Collection entries:
§ §

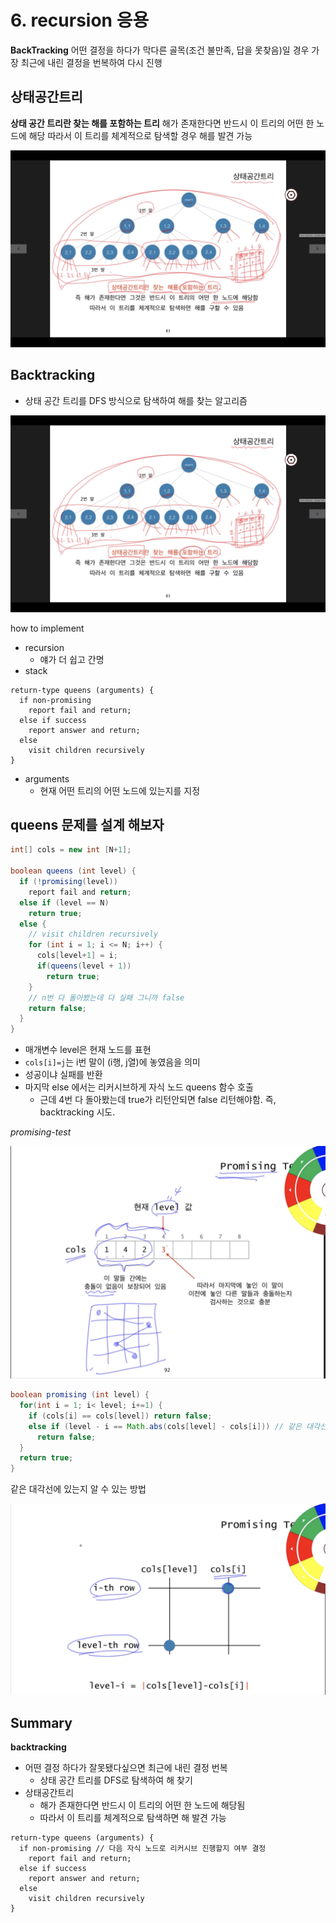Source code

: # 6. recursion 응용

**BackTracking**
어떤 결정을 하다가 막다른 골목(조건 불만족, 답을 못찾음)일 경우 가장 최근에 내린 결정을 번복하여 다시 진행

## 상태공간트리

**상태 공간 트리란 찾는 해를 포함하는 트리**
해가 존재한다면 반드시 이 트리의 어떤 한 노드에 해당
따라서 이 트리를 체계적으로 탐색할 경우 해를 발견 가능

![img](./img/1-6-1-recursion.png)

## Backtracking

- 상태 공간 트리를 DFS 방식으로 탐색하여 해를 찾는 알고리즘

![img](./img/1-6-2-recursion.png)

how to implement

- recursion
  - 얘가 더 쉽고 간명
- stack

```
return-type queens (arguments) {
  if non-promising
    report fail and return;
  else if success
    report answer and return;
  else
    visit children recursively
}
```

- arguments
  - 현재 어떤 트리의 어떤 노드에 있는지를 지정

## queens 문제를 설계 해보자

```java
int[] cols = new int [N+1];

boolean queens (int level) {
  if (!promising(level))
    report fail and return;
  else if (level == N)
    return true;
  else {
    // visit children recursively
    for (int i = 1; i <= N; i++) {
      cols[level+1] = i;
      if(queens(level + 1))
        return true;
    }
    // n번 다 돌아봤는데 다 실패 그니까 false
    return false;
  }
}
```

- 매개변수 level은 현재 노드를 표현
- `cols[i]=j`는 i번 말이 (i행, j열)에 놓였음을 의미
- 성공이냐 실패를 반환
- 마지막 else 에서는 리커시브하게 자식 노드 queens 함수 호출
  - 근데 4번 다 돌아봤는데 true가 리턴안되면 false 리턴해야함. 즉, backtracking 시도.

_promising-test_

![img](./img/1-6-3-recursion.png)

```java
boolean promising (int level) {
  for(int i = 1; i< level; i+=1) {
    if (cols[i] == cols[level]) return false;
    else if (level - i == Math.abs(cols[level] - cols[i])) // 같은 대각선에 놓였는지
      return false;
  }
  return true;
}
```

같은 대각선에 있는지 알 수 있는 방법

![img](./img/1-6-4-recursion.png)

## Summary

**backtracking**

- 어떤 결정 하다가 잘못됐다싶으면 최근에 내린 결정 번복
  - 상태 공간 트리를 DFS로 탐색하여 해 찾기
- 상태공간트리
  - 해가 존재한다면 반드시 이 트리의 어떤 한 노드에 해당됨
  - 따라서 이 트리를 체계적으로 탐색하면 해 발견 가능

```
return-type queens (arguments) {
  if non-promising // 다음 자식 노드로 리커시브 진행할지 여부 결정
    report fail and return;
  else if success
    report answer and return;
  else
    visit children recursively
}
```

§ §

=== Required action ===
Could you output all of the entries above exactly? Leave the pictures out.

=== Result of this task ===
Source code

: # 6. recursion 응용

**BackTracking**
어떤 결정을 하다가 막다른 골목(조건 불만족, 답을 못찾음)일 경우 가장 최근에 내린 결정을 번복하여 다시 진행

## 상태공간트리

**상태 공간 트리란 찾는 해를 포함하는 트리**
해가 존재한다면 반드시 이 트리의 어떤 한 노드에 해당
따라서 이 트리를 체계적으로 탐색할 경우 해를 발견 가능

![img](./img/1-6-1-recursion.png)

## Backtracking

- 상태 공간 트리를 DFS 방식으로 탐색하여 해를 찾는 알고리즘

![img](./img/1-6-2-recursion.png)

how to implement

- recursion
  - 얘가 더 쉽고 간명
- stack

```
return-type queens (arguments) {
  if non-promising
    report fail and return;
  else if success
    report answer and return;
  else
    visit children recursively
}
```

- arguments
  - 현재 어떤 트리의 어떤 노드에 있는지를 지정

## queens 문제를 설계 해보자

```java
int[] cols = new int [N+1];

boolean queens (int level) {
  if (!promising(level))
    report fail and return;
  else if (level == N)
    return true;
  else {
    // visit children recursively
    for (int i = 1; i <= N; i++) {
      cols[level+1] = i;
      if(queens(level + 1))
        return true;
    }
    // n번 다 돌아봤는데 다 실패 그니까 false
    return false;
  }
}
```

- 매개변수 level은 현재 노드를 표현
- `cols[i]=j`는 i번 말이 (i행, j열)에 놓였음을 의미
- 성공이냐 실패를 반환
- 마지막 else 에서는 리커시브하게 자식 노드 queens 함수 호출
  - 근데 4번 다 돌아봤는데 true가 리턴안되면 false 리턴해야함. 즉, backtracking 시도.

_promising-test_

![img](./img/1-6-3-recursion.png)

```java
boolean promising (int level) {
  for(int i = 1; i< level; i+=1) {
    if (cols[i] == cols[level]) return false;
    else if (level - i == Math.abs(cols[level] - cols[i])) // 같은 대각선에 놓였는지
      return false;
  }
  return true;
}
```

같은 대각선에 있는지 알 수 있는 방법

![img](./img/1-6-4-recursion.png)

## Summary

**backtracking**

- 어떤 결정 하다가 잘못됐다싶으면 최근에 내린 결정 번복
  - 상태 공간 트리를 DFS로 탐색하여 해 찾기
- 상태공간트리
  - 해가 존재한다면 반드시 이 트리의 어떤 한 노드에 해당됨
  - 따라서 이 트리를 체계적으로 탐색하면 해 발견 가능

```
return-type queens (arguments) {
  if non-promising // 다음 자식 노드로 리커시브 진행할지 여부 결정
    report fail and return;
  else if success
    report answer and return;
  else
    visit children recursively
}
```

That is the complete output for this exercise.